New studies have revealed that micro- and nanoscale plastic particles, prevalent in soil and water, can significantly increase the absorption of harmful chemicals by plants and human intestinal cells, raising alarms about food safety and health risks associated with plastic pollution.
One study, published in NanoImpact, demonstrated that lettuce exposed to nanoscale plastic particles and environmental toxins, such as arsenic, absorbed far more of these dangerous substances than plants exposed to the pollutants alone. A similar effect was observed in human intestinal tissue, according to a companion study in Microplastics.
These findings highlight a troubling cycle: micro- and nanoplastics, which result from the breakdown of larger plastics over time, may increase the absorption of toxic chemicals by plants—chemicals that may then enter the human food chain. At the same time, human bodies may absorb both the toxins and the plastics, heightening the risk of diseases, particularly for vulnerable populations.

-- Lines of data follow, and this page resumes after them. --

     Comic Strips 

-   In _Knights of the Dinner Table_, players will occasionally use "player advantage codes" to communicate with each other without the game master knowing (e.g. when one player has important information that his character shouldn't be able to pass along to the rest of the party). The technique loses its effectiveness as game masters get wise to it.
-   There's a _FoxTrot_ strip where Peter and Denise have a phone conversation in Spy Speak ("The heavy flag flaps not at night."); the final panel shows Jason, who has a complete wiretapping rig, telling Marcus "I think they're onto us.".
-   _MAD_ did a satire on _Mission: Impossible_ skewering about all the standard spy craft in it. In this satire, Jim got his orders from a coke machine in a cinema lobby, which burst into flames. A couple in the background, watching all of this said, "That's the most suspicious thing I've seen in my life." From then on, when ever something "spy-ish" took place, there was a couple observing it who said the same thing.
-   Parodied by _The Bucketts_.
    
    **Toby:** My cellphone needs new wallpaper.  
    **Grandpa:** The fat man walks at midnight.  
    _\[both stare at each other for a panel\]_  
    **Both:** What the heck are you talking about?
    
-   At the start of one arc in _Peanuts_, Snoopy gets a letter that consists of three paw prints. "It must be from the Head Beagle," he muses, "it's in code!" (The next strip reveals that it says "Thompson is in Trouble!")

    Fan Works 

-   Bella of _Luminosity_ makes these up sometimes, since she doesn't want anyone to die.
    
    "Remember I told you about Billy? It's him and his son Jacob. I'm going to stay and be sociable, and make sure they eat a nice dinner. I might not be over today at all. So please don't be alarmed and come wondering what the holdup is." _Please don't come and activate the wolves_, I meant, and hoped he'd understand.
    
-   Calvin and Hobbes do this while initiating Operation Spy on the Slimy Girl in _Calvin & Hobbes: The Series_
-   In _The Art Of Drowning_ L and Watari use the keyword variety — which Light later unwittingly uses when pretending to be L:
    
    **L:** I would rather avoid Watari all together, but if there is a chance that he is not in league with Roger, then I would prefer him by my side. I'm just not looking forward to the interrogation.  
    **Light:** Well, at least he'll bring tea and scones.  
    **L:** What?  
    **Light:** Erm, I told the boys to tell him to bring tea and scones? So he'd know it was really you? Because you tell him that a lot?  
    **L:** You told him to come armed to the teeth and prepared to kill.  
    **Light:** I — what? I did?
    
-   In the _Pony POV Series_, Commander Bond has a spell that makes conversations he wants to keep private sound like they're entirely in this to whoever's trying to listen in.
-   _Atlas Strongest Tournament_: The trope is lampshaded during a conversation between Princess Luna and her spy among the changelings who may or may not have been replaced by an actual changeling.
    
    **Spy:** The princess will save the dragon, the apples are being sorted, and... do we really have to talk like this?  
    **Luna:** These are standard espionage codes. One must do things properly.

“We’ve already released around 7 billion metric tons of plastic into the environment, and it continues to break down,” said Philip Demokritou, the director of the Nanoscience and Advanced Materials Center at Rutgers University. “Plastics are contaminating everything—our water, food, and air.”
In laboratory tests using a human intestinal model, researchers found that nano-sized plastic particles caused a nearly six-fold increase in the absorption of arsenic compared to arsenic exposure alone. The same effect was seen with a commonly used pesticide, boscalid. The presence of these pollutants also enhanced the absorption of plastic particles into intestinal tissues, nearly doubling plastic uptake.
The research also investigated the impact on plants, specifically lettuce exposed to two sizes of polystyrene particles (20 nanometers and 1,000 nanometers), along with arsenic and boscalid. The smaller particles led to a nearly threefold increase in arsenic uptake into edible plant tissues compared to plants exposed to arsenic alone. The researchers found that both types of plastic particles accumulated in plant tissues, with smaller particles more readily moving from roots to shoots.
These studies underscore the dangers of continued plastic pollution, especially in agriculture, where plastic use is widespread for purposes like weed control. Demokritou and his colleagues emphasize the need to reduce plastic use, adopt biodegradable alternatives, and invest in better detection methods for plastics in food and water.
While new biodegradable materials are being developed, addressing plastic pollution’s long-term effects and preventing further contamination remain critical challenges. “The technical solutions are available, but overcoming the social and economic barriers to reducing plastic production and use will be difficult,” Demokritou concluded.